### WHAT TO PRODUCE
Nothing may be changed. Give the entries below again exactly.

### GIVEN RECORDS
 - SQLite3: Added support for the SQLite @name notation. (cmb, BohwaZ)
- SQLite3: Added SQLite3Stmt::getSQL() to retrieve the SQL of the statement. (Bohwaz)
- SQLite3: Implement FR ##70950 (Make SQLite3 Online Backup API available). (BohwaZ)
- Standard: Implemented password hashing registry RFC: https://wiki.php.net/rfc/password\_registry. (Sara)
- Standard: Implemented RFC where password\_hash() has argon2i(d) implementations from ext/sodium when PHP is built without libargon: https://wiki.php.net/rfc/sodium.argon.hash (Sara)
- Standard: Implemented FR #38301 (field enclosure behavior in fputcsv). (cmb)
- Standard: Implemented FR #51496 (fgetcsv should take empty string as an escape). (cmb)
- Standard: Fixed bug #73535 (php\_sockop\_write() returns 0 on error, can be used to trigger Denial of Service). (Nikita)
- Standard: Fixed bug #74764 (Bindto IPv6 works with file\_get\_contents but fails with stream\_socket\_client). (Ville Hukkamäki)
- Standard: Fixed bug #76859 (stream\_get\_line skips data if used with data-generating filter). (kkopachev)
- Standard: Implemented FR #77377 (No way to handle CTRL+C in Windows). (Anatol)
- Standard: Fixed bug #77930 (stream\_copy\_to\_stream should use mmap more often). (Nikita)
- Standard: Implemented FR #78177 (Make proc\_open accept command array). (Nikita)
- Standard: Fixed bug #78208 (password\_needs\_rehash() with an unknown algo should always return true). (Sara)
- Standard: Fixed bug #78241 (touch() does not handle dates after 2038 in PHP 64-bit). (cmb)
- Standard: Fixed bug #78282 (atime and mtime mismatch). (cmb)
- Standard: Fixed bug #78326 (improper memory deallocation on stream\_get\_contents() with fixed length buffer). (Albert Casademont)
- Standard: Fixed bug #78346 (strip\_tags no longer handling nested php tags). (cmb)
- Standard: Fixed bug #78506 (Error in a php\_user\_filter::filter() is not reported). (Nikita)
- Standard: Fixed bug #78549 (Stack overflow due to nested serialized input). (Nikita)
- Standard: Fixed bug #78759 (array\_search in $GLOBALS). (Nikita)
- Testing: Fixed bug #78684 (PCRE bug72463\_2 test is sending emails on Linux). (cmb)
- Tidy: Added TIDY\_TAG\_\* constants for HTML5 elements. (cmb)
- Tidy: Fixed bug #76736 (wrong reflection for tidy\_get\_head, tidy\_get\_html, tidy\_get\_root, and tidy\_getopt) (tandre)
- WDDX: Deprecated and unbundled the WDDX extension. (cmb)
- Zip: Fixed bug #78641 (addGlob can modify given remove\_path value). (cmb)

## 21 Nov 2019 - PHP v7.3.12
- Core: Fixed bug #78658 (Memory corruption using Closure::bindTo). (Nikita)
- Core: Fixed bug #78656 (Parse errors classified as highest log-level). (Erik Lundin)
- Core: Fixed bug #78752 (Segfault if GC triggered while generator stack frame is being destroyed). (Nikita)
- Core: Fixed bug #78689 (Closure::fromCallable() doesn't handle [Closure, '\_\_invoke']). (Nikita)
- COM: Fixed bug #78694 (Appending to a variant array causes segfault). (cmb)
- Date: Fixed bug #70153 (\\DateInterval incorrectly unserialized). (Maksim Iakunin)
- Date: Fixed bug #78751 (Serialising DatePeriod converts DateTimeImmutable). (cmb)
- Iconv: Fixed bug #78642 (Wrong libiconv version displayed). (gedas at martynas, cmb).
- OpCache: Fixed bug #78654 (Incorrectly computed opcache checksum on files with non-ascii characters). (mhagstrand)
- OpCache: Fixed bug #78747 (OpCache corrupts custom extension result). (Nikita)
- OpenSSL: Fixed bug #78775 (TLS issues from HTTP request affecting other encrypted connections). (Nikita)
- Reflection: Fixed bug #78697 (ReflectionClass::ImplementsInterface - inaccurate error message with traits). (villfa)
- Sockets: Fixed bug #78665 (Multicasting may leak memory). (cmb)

### PROBLEM SOLUTION
 - SQLite3: Added support for the SQLite @name notation. (cmb, BohwaZ)
- SQLite3: Added SQLite3Stmt::getSQL() to retrieve the SQL of the statement. (Bohwaz)
- SQLite3: Implement FR ##70950 (Make SQLite3 Online Backup API available). (BohwaZ)
- Standard: Implemented password hashing registry RFC: https://wiki.php.net/rfc/password\_registry. (Sara)
- Standard: Implemented RFC where password\_hash() has argon2i(d) implementations from ext/sodium when PHP is built without libargon: https://wiki.php.net/rfc/sodium.argon.hash (Sara)
- Standard: Implemented FR #38301 (field enclosure behavior in fputcsv). (cmb)
- Standard: Implemented FR #51496 (fgetcsv should take empty string as an escape). (cmb)
- Standard: Fixed bug #73535 (php\_sockop\_write() returns 0 on error, can be used to trigger Denial of Service). (Nikita)
- Standard: Fixed bug #74764 (Bindto IPv6 works with file\_get\_contents but fails with stream\_socket\_client). (Ville Hukkamäki)
- Standard: Fixed bug #76859 (stream\_get\_line skips data if used with data-generating filter). (kkopachev)
- Standard: Implemented FR #77377 (No way to handle CTRL+C in Windows). (Anatol)
- Standard: Fixed bug #77930 (stream\_copy\_to\_stream should use mmap more often). (Nikita)
- Standard: Implemented FR #78177 (Make proc\_open accept command array). (Nikita)
- Standard: Fixed bug #78208 (password\_needs\_rehash() with an unknown algo should always return true). (Sara)
- Standard: Fixed bug #78241 (touch() does not handle dates after 2038 in PHP 64-bit). (cmb)
- Standard: Fixed bug #78282 (atime and mtime mismatch). (cmb)
- Standard: Fixed bug #78326 (improper memory deallocation on stream\_get\_contents() with fixed length buffer). (Albert Casademont)
- Standard: Fixed bug #78346 (strip\_tags no longer handling nested php tags). (cmb)
- Standard: Fixed bug #78506 (Error in a php\_user\_filter::filter() is not reported). (Nikita)
- Standard: Fixed bug #78549 (Stack overflow due to nested serialized input). (Nikita)
- Standard: Fixed bug #78759 (array\_search in $GLOBALS). (Nikita)
- Testing: Fixed bug #78684 (PCRE bug72463\_2 test is sending emails on Linux). (cmb)
- Tidy: Added TIDY\_TAG\_\* constants for HTML5 elements. (cmb)
- Tidy: Fixed bug #76736 (wrong reflection for tidy\_get\_head, tidy\_get\_html, tidy\_get\_root, and tidy\_getopt) (tandre)
- WDDX: Deprecated and unbundled the WDDX extension. (cmb)
- Zip: Fixed bug #78641 (addGlob can modify given remove\_path value). (cmb)

## 21 Nov 2019 - PHP v7.3.12
- Core: Fixed bug #78658 (Memory corruption using Closure::bindTo). (Nikita)
- Core: Fixed bug #78656 (Parse errors classified as highest log-level). (Erik Lundin)
- Core: Fixed bug #78752 (Segfault if GC triggered while generator stack frame is being destroyed). (Nikita)
- Core: Fixed bug #78689 (Closure::fromCallable() doesn't handle [Closure, '\_\_invoke']). (Nikita)
- COM: Fixed bug #78694 (Appending to a variant array causes segfault). (cmb)
- Date: Fixed bug #70153 (\\DateInterval incorrectly unserialized). (Maksim Iakunin)
- Date: Fixed bug #78751 (Serialising DatePeriod converts DateTimeImmutable). (cmb)
- Iconv: Fixed bug #78642 (Wrong libiconv version displayed). (gedas at martynas, cmb).
- OpCache: Fixed bug #78654 (Incorrectly computed opcache checksum on files with non-ascii characters). (mhagstrand)
- OpCache: Fixed bug #78747 (OpCache corrupts custom extension result). (Nikita)
- OpenSSL: Fixed bug #78775 (TLS issues from HTTP request affecting other encrypted connections). (Nikita)
- Reflection: Fixed bug #78697 (ReflectionClass::ImplementsInterface - inaccurate error message with traits). (villfa)
- Sockets: Fixed bug #78665 (Multicasting may leak memory). (cmb)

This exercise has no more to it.